Earnings

Earnings

EarningsEarnings seem to be just what the doctor ordered as the bulls step up and show a willingness to follow-through.  With significant technical damage to repair in the index charts, let’s hope a good earnings reports can continue to inspire the bulls to break through resistance levels.  With all the political turmoil swirling about we must remain on our toes and have plans to manage the risk.  The VIX is showing signs of improvement, and with the reduction of daily reversals, a swing traders edge is also returning.

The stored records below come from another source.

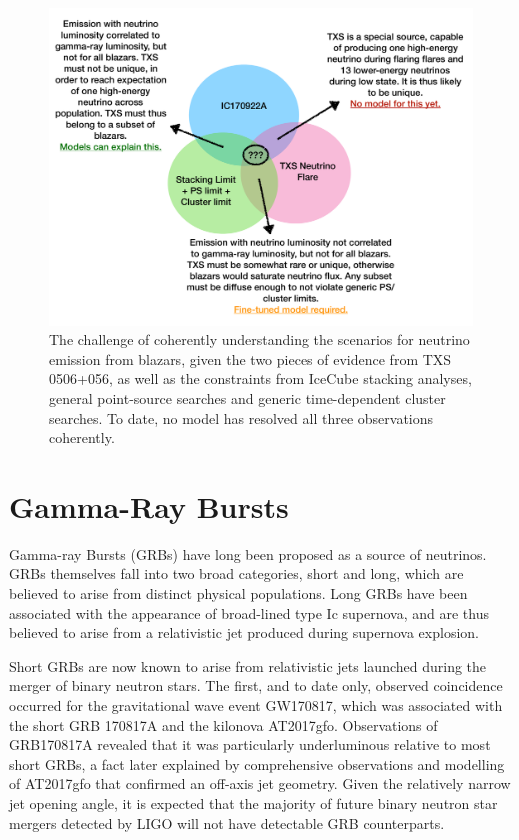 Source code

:  \begin{figure}[!ht]
 	\centering \includegraphics{txs_logic}
 	\caption{The challenge of coherently understanding the scenarios for neutrino emission from blazars, given the two pieces of evidence from TXS 0506+056, as well as the constraints from IceCube stacking analyses, general point-source searches and generic time-dependent cluster searches. To date, no model has resolved all three observations coherently.}
 	\label{fig:TXSLogic}
 \end{figure}
\section{Gamma-Ray Bursts}

Gamma-ray Bursts (GRBs) have long been proposed as a source of neutrinos. GRBs themselves fall into two broad categories, short and long, which are believed to arise from distinct physical populations. Long GRBs have been associated with the appearance of broad-lined type Ic supernova, and are thus believed to arise from a relativistic jet produced during supernova explosion. 

Short GRBs are now known to arise from relativistic jets launched during the merger of binary neutron stars. The first, and to date only, observed coincidence occurred for the gravitational wave event GW170817, which was associated with the short GRB 170817A and the kilonova AT2017gfo. Observations of GRB170817A revealed that it was particularly underluminous relative to most short GRBs, a fact later explained by comprehensive observations and modelling of AT2017gfo that confirmed an off-axis jet geometry. Given the relatively narrow jet opening angle, it is expected that the majority of future binary neutron star mergers detected by LIGO will not have detectable GRB counterparts.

Keep in mind, repairing the technical damage in the index charts can be a challenging and choppy process.  However, if volatility remains in check, then stock pickers with good technical skills will once again have the upper hand.  Go Bulls!

On the Calendar

Today the Economic Calendar has two market-moving this Tuesday.  First at 8:30 AM Eastern, Housing Starts according to forecasters will post solid gains in March of 1.264 million annualized starts while permits slip slightly to 1.315 million.  Secondly at 9:15 AM the Industrial Production is expected to report a 0.4% gain overall with a 0.2% increase in capacity utilization climbing to 78%.  The Fed has a lot to say today with four speakers at 9:15, 10:00, 11:00 and 1:40.  The Redbook report at 8:55 and bond auction at 11:30 are very unlikely to move the market.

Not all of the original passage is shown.